Assignment ▸
Return all lines below containing the word "within".
Segment Start: Data supplied
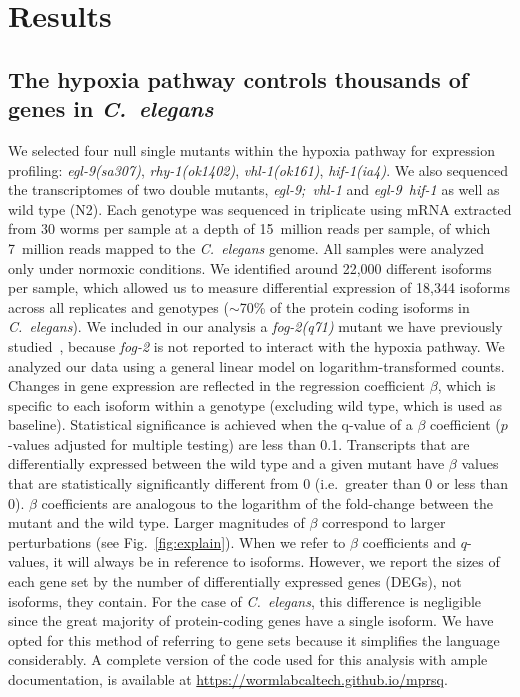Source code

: \documentclass[9pt,twocolumn,twoside]{pnas-new}
\newcommand{\cel}{\emph{C.~elegans}}
\newcommand{\gene}[1]{\mbox{\emph{#1}}}
\begin{document}
\section*{Results}
\subsection*{The hypoxia pathway controls thousands of genes in \cel{}}
\label{sub:summary}

We selected four null single mutants within the hypoxia pathway for expression
profiling: \gene{egl-9(sa307)}, \gene{rhy-1(ok1402)}, \gene{vhl-1(ok161)},
\gene{hif-1(ia4)}. We also sequenced the transcriptomes of two double mutants,
\gene{egl-9; vhl-1} and \gene{egl-9 hif-1} as well as wild type (N2).
\color{purple}
Each genotype was sequenced in triplicate using mRNA extracted from 30 worms per
sample at a depth of 15~million reads per
sample, of which 7~million reads mapped to the \cel{} genome.
All samples were analyzed only under normoxic conditions.
\color{black}
We identified around
22,000 different isoforms per sample, which allowed us to measure differential
expression of 18,344 isoforms across all replicates and genotypes ($\sim$70\% of
the protein coding isoforms in \cel{}). We included in our analysis a
\gene{fog-2(q71)} mutant we have previously studied~\cite{Angeles-Albores2017a},
because \gene{fog-2} is not reported to interact with the hypoxia pathway. We
analyzed our data using a general linear model on logarithm-transformed counts.
Changes in gene expression are reflected in the regression coefficient $\beta$,
which is specific to each isoform within a genotype (excluding wild type, which
is used as baseline). Statistical significance is achieved when the q-value of a
$\beta$ coefficient ($p$-values adjusted for multiple testing) are less than 0.1.
Transcripts that are differentially expressed between the wild type and a
given mutant have $\beta$ values that are statistically significantly different
from 0 (i.e.\ greater than 0 or less than 0). $\beta$ coefficients are analogous
to the logarithm of the fold-change between the mutant and the wild type. Larger
magnitudes of $\beta$ correspond to larger perturbations (see
Fig.~\ref{fig:explain}). When we refer to $\beta$ coefficients and $q$-values,
it will always be in reference to isoforms. However, we report the sizes of each
gene set by the number of differentially expressed genes (DEGs), not
isoforms, they contain. For the case of \cel{}, this difference is negligible
since the great majority of protein-coding genes have a single isoform. We have
opted for this method of referring to gene sets because it simplifies the
language considerably. A complete version of the code used for this analysis
with ample documentation, is available at
\url{https://wormlabcaltech.github.io/mprsq}.
\end{document}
Segment End: Data supplied
Exercise result ▸
We selected four null single mutants within the hypoxia pathway for expression
which is specific to each isoform within a genotype (excluding wild type, which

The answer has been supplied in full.